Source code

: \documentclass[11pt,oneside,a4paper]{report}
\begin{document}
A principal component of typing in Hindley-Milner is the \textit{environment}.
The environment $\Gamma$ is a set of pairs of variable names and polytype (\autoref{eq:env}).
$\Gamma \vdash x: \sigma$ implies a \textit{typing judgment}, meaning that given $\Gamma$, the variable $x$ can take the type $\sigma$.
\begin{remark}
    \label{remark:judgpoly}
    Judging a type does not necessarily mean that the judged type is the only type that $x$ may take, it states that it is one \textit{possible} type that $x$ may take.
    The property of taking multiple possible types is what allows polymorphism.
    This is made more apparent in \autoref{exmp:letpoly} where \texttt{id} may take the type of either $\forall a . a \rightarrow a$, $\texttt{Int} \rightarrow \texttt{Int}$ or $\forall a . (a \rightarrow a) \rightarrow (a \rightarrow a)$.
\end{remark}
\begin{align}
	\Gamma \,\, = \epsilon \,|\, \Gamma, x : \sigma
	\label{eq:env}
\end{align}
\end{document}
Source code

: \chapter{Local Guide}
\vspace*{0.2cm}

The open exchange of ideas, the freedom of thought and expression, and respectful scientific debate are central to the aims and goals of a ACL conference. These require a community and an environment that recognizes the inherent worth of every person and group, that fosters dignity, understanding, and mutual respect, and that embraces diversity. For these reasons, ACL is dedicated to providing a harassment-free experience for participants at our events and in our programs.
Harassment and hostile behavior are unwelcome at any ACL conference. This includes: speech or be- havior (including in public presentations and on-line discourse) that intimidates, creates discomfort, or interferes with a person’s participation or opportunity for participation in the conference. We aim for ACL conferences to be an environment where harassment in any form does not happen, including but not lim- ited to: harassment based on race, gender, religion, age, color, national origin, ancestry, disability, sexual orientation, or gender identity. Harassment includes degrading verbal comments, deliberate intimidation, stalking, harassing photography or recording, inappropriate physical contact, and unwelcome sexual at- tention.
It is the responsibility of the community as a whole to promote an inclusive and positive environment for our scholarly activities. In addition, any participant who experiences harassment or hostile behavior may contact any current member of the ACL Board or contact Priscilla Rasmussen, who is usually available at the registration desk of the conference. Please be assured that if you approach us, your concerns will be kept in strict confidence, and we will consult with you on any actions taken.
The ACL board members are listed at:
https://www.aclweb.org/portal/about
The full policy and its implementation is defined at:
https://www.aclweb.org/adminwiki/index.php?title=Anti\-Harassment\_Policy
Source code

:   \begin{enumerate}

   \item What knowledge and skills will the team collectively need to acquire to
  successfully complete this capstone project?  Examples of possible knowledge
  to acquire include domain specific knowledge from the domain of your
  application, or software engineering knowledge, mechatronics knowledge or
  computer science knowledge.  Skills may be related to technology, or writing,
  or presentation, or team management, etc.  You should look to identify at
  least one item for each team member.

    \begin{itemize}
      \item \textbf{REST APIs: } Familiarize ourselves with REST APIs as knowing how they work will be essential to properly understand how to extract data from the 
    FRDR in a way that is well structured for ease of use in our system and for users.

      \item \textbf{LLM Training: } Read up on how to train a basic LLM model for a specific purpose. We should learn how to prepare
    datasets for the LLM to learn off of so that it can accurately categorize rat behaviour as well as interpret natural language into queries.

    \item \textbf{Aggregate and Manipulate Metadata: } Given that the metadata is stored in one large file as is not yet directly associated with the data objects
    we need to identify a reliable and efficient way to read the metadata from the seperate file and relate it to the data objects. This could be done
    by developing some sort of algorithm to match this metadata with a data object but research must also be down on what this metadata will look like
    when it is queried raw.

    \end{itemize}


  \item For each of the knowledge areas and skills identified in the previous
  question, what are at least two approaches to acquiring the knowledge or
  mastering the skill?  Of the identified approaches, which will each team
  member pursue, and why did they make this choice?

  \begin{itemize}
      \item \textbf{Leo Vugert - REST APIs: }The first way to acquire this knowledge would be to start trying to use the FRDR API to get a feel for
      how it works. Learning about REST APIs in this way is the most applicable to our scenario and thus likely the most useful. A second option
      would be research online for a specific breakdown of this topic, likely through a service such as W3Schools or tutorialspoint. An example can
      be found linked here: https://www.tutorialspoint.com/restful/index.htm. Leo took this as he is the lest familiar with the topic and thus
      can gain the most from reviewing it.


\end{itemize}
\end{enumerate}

-------------------------

PROBLEM:
Out of the preceding entries, pull each line that contains the word "should".

SOLUTION:
  or presentation, or team management, etc.  You should look to identify at
      \item \textbf{LLM Training: } Read up on how to train a basic LLM model for a specific purpose. We should learn how to prepare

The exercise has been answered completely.